In his paper “Complicating Commitment: Free Resources, Power Shifts, and the Fiscal Politics of Preventive War” published in International Studies Quarterly, Strauss Center Distinguished Scholar Pat McDonald explores how domestic institutions shape power transitions and impact international peace agreements between states.
In his paper “Complicating Commitment: Free Resources, Power Shifts, and the Fiscal Politics of Preventive War” published in International Studies Quarterly, Strauss Center Distinguished Scholar Pat McDonald explores how domestic institutions shape power transitions and impact international peace agreements between states. He examines the implications that free resources have for domestic politics, in particular their potential for enhancing domestic political capacity to support arms races and create relative military advantages. McDonald argues that great power states negotiate sustainable peace settlements that intrinsically self-regulate against shifts in the global distribution of military power. With these peace settlements in play in the international system, states are better able to avoid undertaking preventive war. McDonalds provides the reasoning that if domestic institutions support international peace agreements, then they must be associated with an optimal level of military spending that sustains peace and prevents dramatic shifts in the balance of power between states.

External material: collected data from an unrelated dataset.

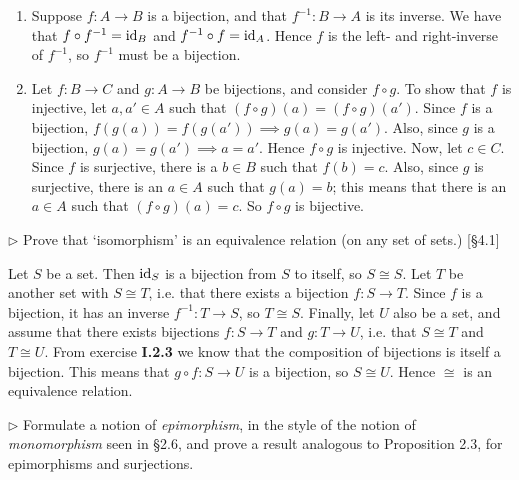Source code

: \begin{enumerate}
	\item Suppose $f:A\to B$ is a bijection, and that $f^{-1}:B\to A$ is its inverse.
	We have that $f\circ f^{-1} = \id_B$ and $f^{-1}\circ f = \id_A$. Hence $f$ is
	the left- and right-inverse of $f^{-1}$, so $f^{-1}$ must be a bijection.
	
	\item Let $f:B\to C$ and $g:A\to B$ be bijections, and consider $f\circ g$. To
	show that $f$ is injective, let $a, a'\in A$ such that $(f\circ g)(a) = (f\circ
	g)(a')$. Since $f$ is a bijection, $f(g(a)) = f(g(a')) \implies g(a) = g(a')$.
	Also, since $g$ is a bijection, $g(a) = g(a') \implies a=a'$. Hence $f\circ g$
	is injective. Now, let $c\in C$. Since $f$ is surjective, there is a $b\in B$
	such that $f(b) = c$. Also, since $g$ is surjective, there is an $a\in A$ such
	that $g(a) = b$; this means that there is an $a\in A$ such that $(f\circ g)(a) =
	c$. So $f\circ g$ is bijective.
\end{enumerate}


\begin{problem}[2.4]
	$\rhd$ Prove that `isomorphism' is an equivalence relation (on any set
	of sets.) [\S4.1]
\end{problem}

\begin{solution}
	Let $S$ be a set. Then $\id_S$ is a bijection from $S$ to itself, so $S\cong S$.
	Let $T$ be another set with $S\cong T$, i.e. that there exists a bijection
	$f:S\to T$. Since $f$ is a bijection, it has an inverse $f^{-1}:T\to S$, so
	$T\cong S$. Finally, let $U$ also be a set, and assume that there exists
	bijections $f:S\to T$ and $g:T\to U$, i.e. that $S\cong T$ and $T\cong U$. From
	exercise \textbf{I.2.3} we know that the composition of bijections is itself a
	bijection. This means that $g\circ f: S\to U$ is a bijection, so $S\cong U$.
	Hence $\cong$ is an equivalence relation.
\end{solution}


\begin{problem}[2.5]
	$\rhd$ Formulate a notion of \textit{epimorphism}, in the style
	of the notion of \textit{monomorphism} seen in \S 2.6, and prove a result
	analogous to Proposition 2.3, for epimorphisms and surjections.
\end{problem}

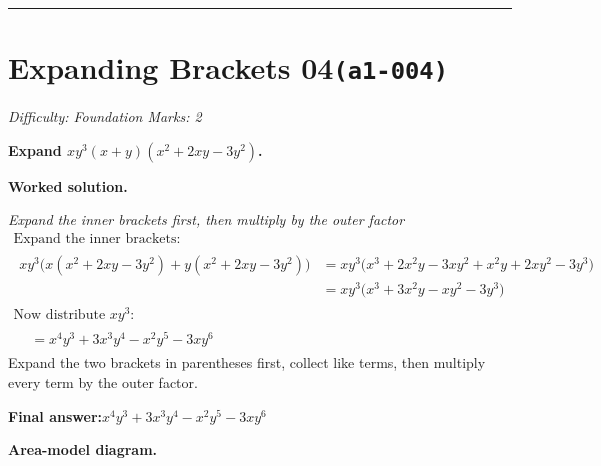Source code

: \documentclass[11pt]{article}
\newcommand{\question}[1]{\par\medskip\noindent\textbf{#1}\par}
\begin{document}
\medskip\hrule

\section*{Expanding Brackets 04\quad\small\texttt{(a1-004)}}
\textit{Difficulty: Foundation \quad\textbar\quad Marks: 2}

\question{Expand \(xy^3(x+y)(x^2+2xy-3y^2)\).}

\textbf{Worked solution.}

\textit{Expand the inner brackets first, then multiply by the outer factor}
\[\begin{gathered}
\text{Expand the inner brackets:} \\[1em] \begin{aligned} xy^3\Big(x(x^2+2xy-3y^2)+y(x^2+2xy-3y^2)\Big) &= xy^3\Big(x^3+2x^2y-3xy^2+x^2y+2xy^2-3y^3\Big) \\ &= xy^3\Big(x^3+3x^2y-xy^2-3y^3\Big) \end{aligned} \\[1em] \text{Now distribute } xy^3\text{:} \\[1em] \begin{aligned} &= x^4y^3+3x^3y^4-x^2y^5-3xy^6 \end{aligned}
\end{gathered}\]
Expand the two brackets in parentheses first, collect like terms, then multiply every term by the outer factor.

\begin{answerbox}
\textbf{Final answer:}\quad \(\displaystyle x^4y^3+3x^3y^4-x^2y^5-3xy^6\)
\end{answerbox}
\textbf{Area-model diagram.}
\end{document}
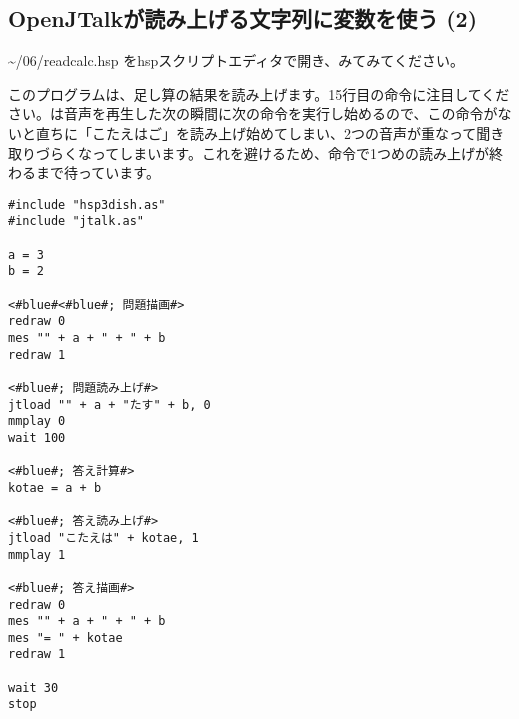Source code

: \subsection{OpenJTalkが読み上げる文字列に変数を使う (2)}
 \textasciitilde /06/readcalc.hsp をhspスクリプトエディタで開き、みてみてください。

このプログラムは、足し算の結果を読み上げます。15行目の命令に注目してください。は音声を再生した次の瞬間に次の命令を実行し始めるので、この命令がないと直ちに「こたえはご」を読み上げ始めてしまい、2つの音声が重なって聞き取りづらくなってしまいます。これを避けるため、命令で1つめの読み上げが終わるまで待っています。\\

\begin{lstlisting}[caption=readcalc.hsp,label=readcalc.hsp]
#include "hsp3dish.as"
#include "jtalk.as"

a = 3
b = 2

<#blue#<#blue#; 問題描画#>
redraw 0
mes "" + a + " + " + b
redraw 1

<#blue#; 問題読み上げ#>
jtload "" + a + "たす" + b, 0
mmplay 0
wait 100

<#blue#; 答え計算#>
kotae = a + b

<#blue#; 答え読み上げ#>
jtload "こたえは" + kotae, 1
mmplay 1

<#blue#; 答え描画#>
redraw 0
mes "" + a + " + " + b
mes "= " + kotae
redraw 1

wait 30
stop
\end{lstlisting}

\begin{tcolorbox}[title=\useOmetoi]
\begin{enumerate}
\end{enumerate}
\end{tcolorbox}
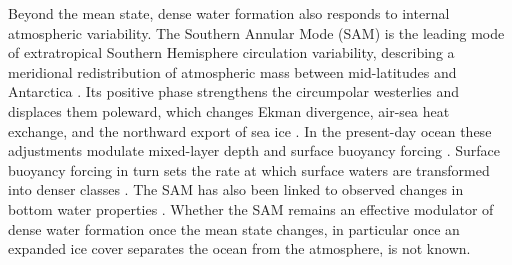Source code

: \documentclass[pdflatex,sn-nature]{sn-jnl}
\begin{document}
Beyond the mean state, dense water formation also responds to internal atmospheric variability. The Southern Annular Mode (SAM) is the leading mode of extratropical Southern Hemisphere circulation variability, describing a meridional redistribution of atmospheric mass between mid-latitudes and Antarctica \cite{Gong1999,Thompson2000,Marshall2003}. Its positive phase strengthens the circumpolar westerlies and displaces them poleward, which changes Ekman divergence, air-sea heat exchange, and the northward export of sea ice \cite{HallVisbeck2002,SenGupta2006}. In the present-day ocean these adjustments modulate mixed-layer depth and surface buoyancy forcing \cite{Sallee2010,SenGupta2006}. Surface buoyancy forcing in turn sets the rate at which surface waters are transformed into denser classes \cite{Cerovecki2013,Abernathey2016}. The SAM has also been linked to observed changes in bottom water properties \cite{Zhou2023,Silvano2020}. Whether the SAM remains an effective modulator of dense water formation once the mean state changes, in particular once an expanded ice cover separates the ocean from the atmosphere, is not known.
\end{document}

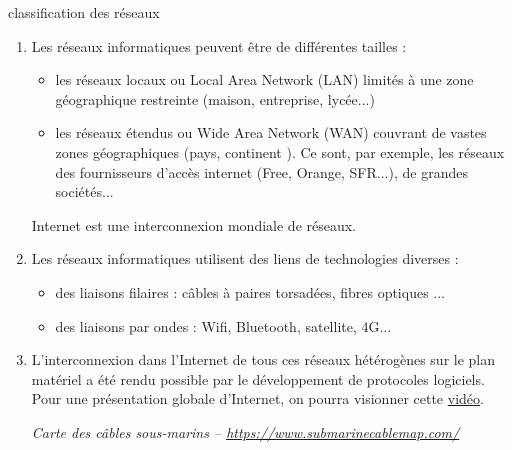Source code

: \documentclass[a4paper,dvipsnames]{article}
\begin{document}
\begin{definition}[breakable]{classification des réseaux}{}
 \begin{enumerate}
   \item Les réseaux informatiques peuvent être de différentes tailles :
     \begin{itemize}
       \item les réseaux locaux ou {\color{red}Local Area Network (LAN)} limités à une zone géographique restreinte (maison, entreprise, lycée...)
     \item les réseaux étendus ou {\color{red}Wide Area Network (WAN)} couvrant de vastes zones géographiques (pays, continent ). Ce sont, par exemple, les réseaux des fournisseurs d'accès internet (Free, Orange, SFR...), de grandes sociétés...
     \end{itemize}
     Internet est une interconnexion mondiale de réseaux.
   \item Les réseaux informatiques utilisent des liens de technologies diverses :
     \begin{itemize}
       \item des {\color{red}liaisons filaires} : câbles à paires torsadées, fibres optiques ...
       \item des liaisons {\color{red}par ondes} : Wifi, Bluetooth, satellite, 4G...
     \end{itemize}
   \item L'interconnexion dans l'Internet de tous ces réseaux hétérogènes sur le plan matériel a été rendu possible par le développement de protocoles logiciels. Pour une présentation globale d'Internet, on pourra visionner cette \href{https://www.youtube.com/watch?v=dCknqcjcItU}{vidéo}.

     \begin{center}

       \smallskip

       \scriptsize\textit{Carte des câbles sous-marins -- \url{https://www.submarinecablemap.com/}}
     \end{center}

 \end{enumerate} 
\end{definition}
\end{document}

As evidence in support of his argument, McDonald explores situations that directly oppose his central claims. He finds that, in contrast to governments engaged in sustainable international peace settlements, governments with access to free resources do not feel the need to make political concessions to society and therefore have a greater sense of fiscal autonomy and freedom to expand militarily and launch a preventive war. He explores the effects of free resources, specifically public property and access to international lending, on a government’s basic fiscal contract with society and on creating incentives for preventive war. To illustrate how free resources can sustain an arms race he compares the initial phases of World War I with the early Cold War period. He concludes the paper with a survey of the historical implications of his argument.